Still, agencies were playing catch up from the previous decade. After accounting for inflation and population growth, non-defense spending between 2012 and 2021 fell by 3%, according to David Reich, a senior fellow at the left-leaning Center for Budget and Policy Priorities. Some of the agencies that benefited the most early in the Biden administration are now in Republican crosshairs—and much of the money they received is already obligated.
David Coursen, who worked on budget issues during his nearly 30 years in the Environmental Protection Agency’s Office of General Counsel, noted that his former employer is set to receive billions of dollars as part of an Infrastructure Investment and Jobs Act tax that will pay for Superfund cleanup. If lawmakers provided EPA with the same total appropriation this year, the agency would in actuality have additional funds to disburse thanks to that influx. Congress could opt to make cuts, however, in at least equal amounts to that new revenue and redirect funds to other priorities.
Additionally, Coursen said, most of the money EPA will receive as part of the infrastructure law and the Inflation Reduction Act will simply pass through EPA’s grant programs. It will not support additional staffing or the agency’s program offices.
“That’s a different pot,” he said, noting even as EPA’s budget grew in recent years, much of the agency's requests have gone unfulfilled. “If you don’t have people there, you can’t get work done.”
The infrastructure law and Inflation Reduction Act have “reimagined the function of the agency,” Coursen added, saying the laws have not “revitalized or beefed up the regulatory programs that are really the heart of the agency.” They have transformed EPA into more of a “carrot agency” than a “stick agency,” which he said would be exacerbated if Congress fails to maintain its annual appropriation.

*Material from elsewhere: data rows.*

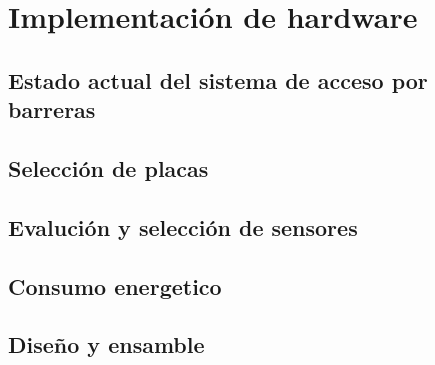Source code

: \chapter{Implementación de hardware}

\section{Estado actual del sistema de acceso por barreras}

\section{Selección de placas}

\section{Evalución y selección de sensores}

\section{Consumo energetico}

\section{Diseño y ensamble}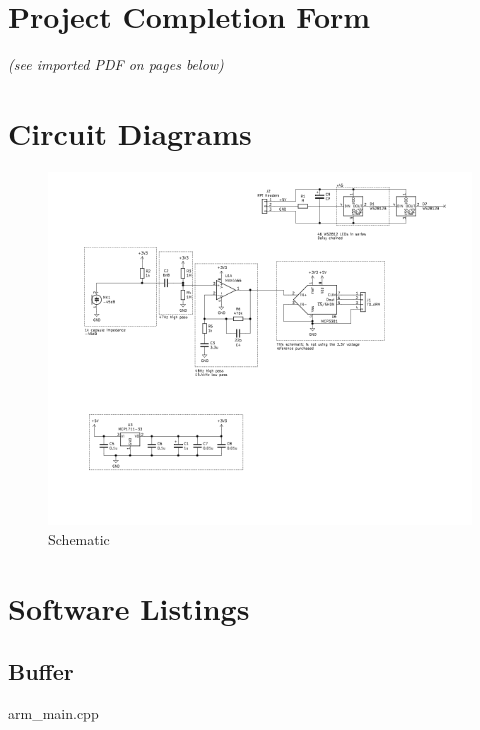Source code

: \documentclass[a4paper]{article}
\begin{document}
\section{Project Completion Form}
\textit{(see imported PDF on pages below)}


\section{Circuit Diagrams}

\begin{figure}[H]
\begin{center}
\includegraphics[width=500pt]{appendixC/schematic-cropped.png}
\caption{Schematic}
\label{fig:schem}
\end{center}
\end{figure}

\section{Software Listings}

\subsection{Buffer}
arm\_main.cpp

\end{document}
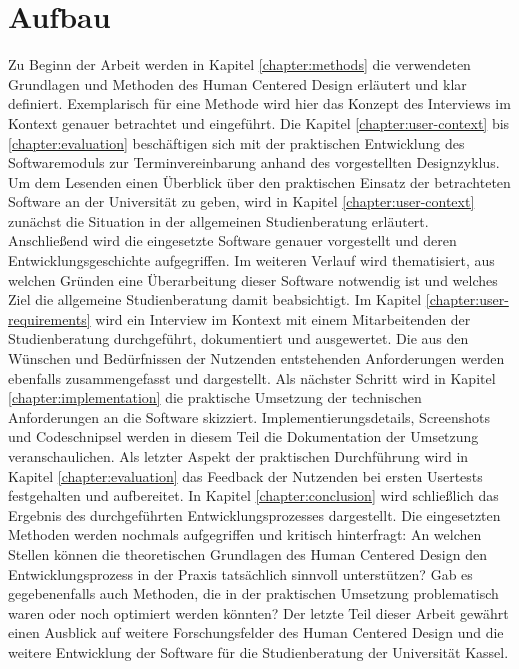 \section{Aufbau}
Zu Beginn der Arbeit werden in Kapitel \ref{chapter:methods} die
verwendeten Grundlagen und Methoden des Human Centered Design erläutert
und klar definiert. Exemplarisch für eine Methode wird hier das Konzept des
Interviews im Kontext genauer betrachtet und eingeführt. Die
Kapitel \ref{chapter:user-context} bis \ref{chapter:evaluation} beschäftigen sich
mit der praktischen Entwicklung des Softwaremoduls zur Terminvereinbarung
anhand des vorgestellten Designzyklus. Um dem Lesenden einen Überblick über den
praktischen Einsatz der betrachteten Software an der Universität zu geben, wird
in Kapitel \ref{chapter:user-context} zunächst die Situation in der allgemeinen
Studienberatung erläutert. Anschließend wird die eingesetzte Software genauer
vorgestellt und deren Entwicklungsgeschichte aufgegriffen. Im weiteren Verlauf
wird thematisiert, aus welchen Gründen eine Überarbeitung dieser
Software notwendig ist und welches Ziel die allgemeine Studienberatung damit
beabsichtigt. Im Kapitel  \ref{chapter:user-requirements} wird ein Interview im
Kontext mit einem Mitarbeitenden der Studienberatung durchgeführt, dokumentiert
und ausgewertet. Die aus den Wünschen und Bedürfnissen der Nutzenden
entstehenden Anforderungen werden ebenfalls zusammengefasst und dargestellt. Als nächster Schritt wird in Kapitel \ref{chapter:implementation} die
praktische Umsetzung der technischen Anforderungen an die Software skizziert. Implementierungsdetails, Screenshots und Codeschnipsel werden in diesem
Teil die Dokumentation der Umsetzung veranschaulichen. Als letzter Aspekt der
praktischen Durchführung wird in Kapitel \ref{chapter:evaluation} das Feedback
der Nutzenden bei ersten \glspl{Usertest} festgehalten und aufbereitet. In
Kapitel \ref{chapter:conclusion} wird schließlich das Ergebnis des
durchgeführten Entwicklungsprozesses dargestellt. Die eingesetzten Methoden
werden nochmals aufgegriffen und kritisch hinterfragt: An welchen Stellen
können die theoretischen Grundlagen des Human Centered Design den
Entwicklungsprozess in der Praxis tatsächlich sinnvoll unterstützen? Gab es
gegebenenfalls auch Methoden, die in der praktischen Umsetzung problematisch waren
oder noch optimiert werden könnten? Der letzte Teil dieser Arbeit gewährt einen Ausblick auf weitere Forschungsfelder des Human Centered
Design und die weitere Entwicklung der Software für die Studienberatung der
Universität Kassel.
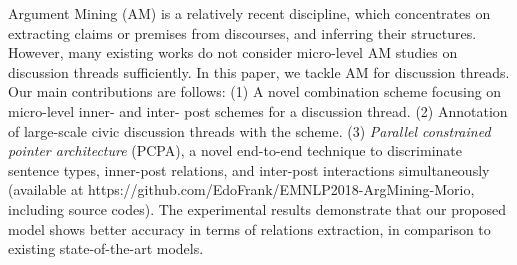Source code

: Argument Mining (AM) is a relatively recent discipline, which concentrates on extracting claims or premises from discourses, and inferring their structures. However, many existing works do not consider micro-level AM studies on discussion threads sufficiently. In this paper, we tackle AM for discussion threads. Our main contributions are follows: (1) A novel combination scheme focusing on micro-level inner- and inter- post schemes for a discussion thread. (2) Annotation of large-scale civic discussion threads with the scheme. (3) {\it Parallel constrained pointer architecture} (PCPA), a novel end-to-end technique to discriminate sentence types, inner-post relations, and inter-post interactions simultaneously (available at https://github.com/EdoFrank/EMNLP2018-ArgMining-Morio, including source codes). The experimental results demonstrate that our proposed model shows better accuracy in terms of relations extraction, in comparison to existing state-of-the-art models.
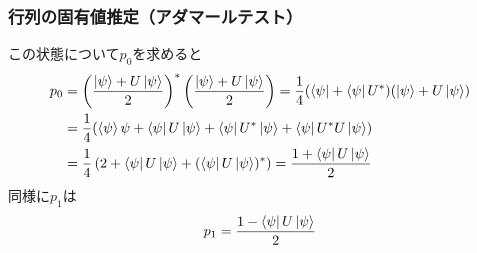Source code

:\documentclass[9pt]{beamer}
\let\Re\relax
\DeclareMathOperator{\Re}{Re}
\begin{document}
\begin{frame}
    \frametitle{行列の固有値推定（アダマールテスト）}
    この状態について$p_0$を求めると
    \begin{align}
        p_0 &= \left( \dfrac{\ket{\psi} + U\ket{\psi}}{2} \right)^* \left( \dfrac{\ket{\psi} + U\ket{\psi}}{2} \right) 
        = 
        \frac{1}{4} (\bra{\psi} + \bra{\psi}U^*)(\ket{\psi} + U\ket{\psi}) \\
        &=
        \frac{1}{4} (\braket{\psi}{\psi} + \bra{\psi}U\ket{\psi} + \bra{\psi}U^*\ket{\psi} + \bra{\psi}U^*U\ket{\psi}) \\
        &=
        \frac{1}{4} \left( 2 + \bra{\psi}U\ket{\psi} + (\bra{\psi}U\ket{\psi})^* \right) 
        = 
        \dfrac{1 + \Re \bra{\psi}U\ket{\psi}}{2}
    \end{align}
    同様に$p_1$は
    \begin{align}
        p_1 = \dfrac{1 - \Re \bra{\psi}U\ket{\psi}}{2}
    \end{align}
\end{frame}
\end{document}
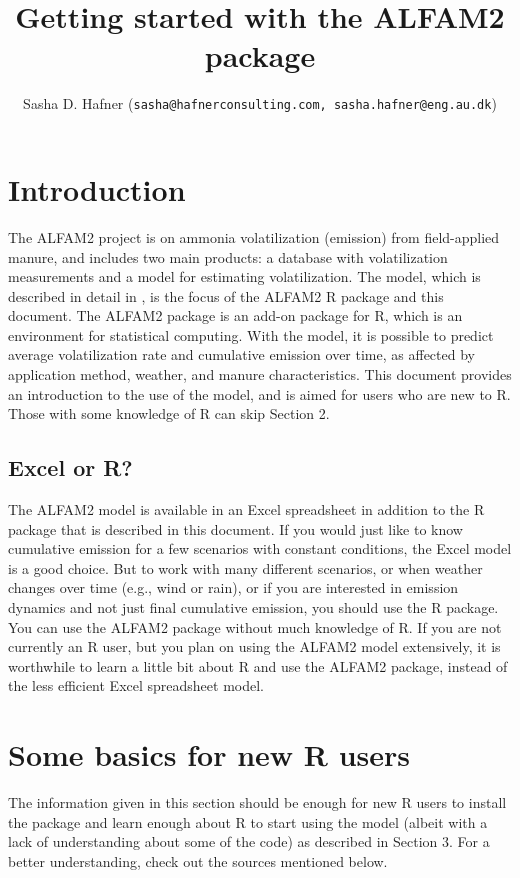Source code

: \documentclass{article}
\title{Getting started with the ALFAM2 package}
\author{Sasha D. Hafner (\texttt{sasha@hafnerconsulting.com, sasha.hafner@eng.au.dk})}
\begin{document}
\maketitle

\section{Introduction}
The ALFAM2 project is on ammonia volatilization (emission) from field-applied manure, and includes two main products: a database with volatilization measurements and a model for estimating volatilization.
The model, which is described in detail in \cite{afmod2019}, is the focus of the ALFAM2 R package and this document.
The ALFAM2 package is an add-on package for R, which is an environment for statistical computing. 
With the model, it is possible to predict average volatilization rate and cumulative emission over time, as affected by application method, weather, and manure characteristics.
This document provides an introduction to the use of the model, and is aimed for users who are new to R.
Those with some knowledge of R can skip Section 2.

\subsection{Excel or R?}
The ALFAM2 model is available in an Excel spreadsheet in addition to the R package that is described in this document.
If you would just like to know cumulative emission for a few scenarios with constant conditions, the Excel model is a good choice.
But to work with many different scenarios, or when weather changes over time (e.g., wind or rain), or if you are interested in emission dynamics and not just final cumulative emission, you should use the R package.
You can use the ALFAM2 package without much knowledge of R.
If you are not currently an R user, but you plan on using the ALFAM2 model extensively, it is worthwhile to learn a little bit about R and use the ALFAM2 package, instead of the less efficient Excel spreadsheet model.

\section{Some basics for new R users}
The information given in this section should be enough for new R users to install the package and learn enough about R to start using the model (albeit with a lack of understanding about some of the code) as described in Section 3.
For a better understanding, check out the sources mentioned below.
\end{document}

“The regulatory programs have gotten short shrift,” Coursen said. “When not funded fully, there are environmental protections that are getting reduced or lost.”
Another part of the Inflation Reduction Act provided the Internal Revenue Service with $80 billion over 10 years to improve customer service and boost enforcement of tax laws. The spending was expected to generate more than $100 billion in net revenue and allow the agency to add tens of thousands of employees to its shrunken workforce. As part of the debt ceiling deal, Biden and House Republicans agreed to reroute $20 billion from that spending to other agencies' discretionary budgets.
NTEU’s Reardon said his organization will closely monitor how the $20 billion in reprogramming is handled and will fight for that funding to be replaced.
“As Treasury officials have stated,” Reardon said, “we expect the IRS will have the funding it needs in the immediate future to continue replenishing staffing levels, begin modernizing and upgrading its computer systems and making sure the tax code is enforced fully and fairly for all.”
He noted IRS and other non-defense agencies will struggle to keep pace with inflationary costs over the next two years.
“One of our concerns is that agencies, in order to live within the caps that keep spending essentially flat, will cut back on things like employee training,” Reardon said. “As we have experienced at IRS in the past, inadequate training for employees is a disservice to those employees and the American people who rely on them to be up-to-date on the skills needed to meet the mission.”
Cuts to agencies like IRS and EPA could be exacerbated if Republicans demand increases to their preferred priorities. Just law week, for example, lawmakers in both parties suggested components of the departments of Homeland Security and State were in desperate need of funding and staffing boosts. Rep. Kay Granger, R-Texas, who heads the appropriations panel in the House, has already boasted the debt ceiling and budget agreement “reduces and reallocates lower-priority spending.”
The Bipartisan Policy Center’s Synderman, meanwhile, said agencies should at least find solace in Congress creating incentives for itself to actually pass line-by-line spending bills.
“Having worked at OMB for a number of years, the idea that we could be starting the year operating not under a CR,” Snyderman said, “I think it’s pretty important.”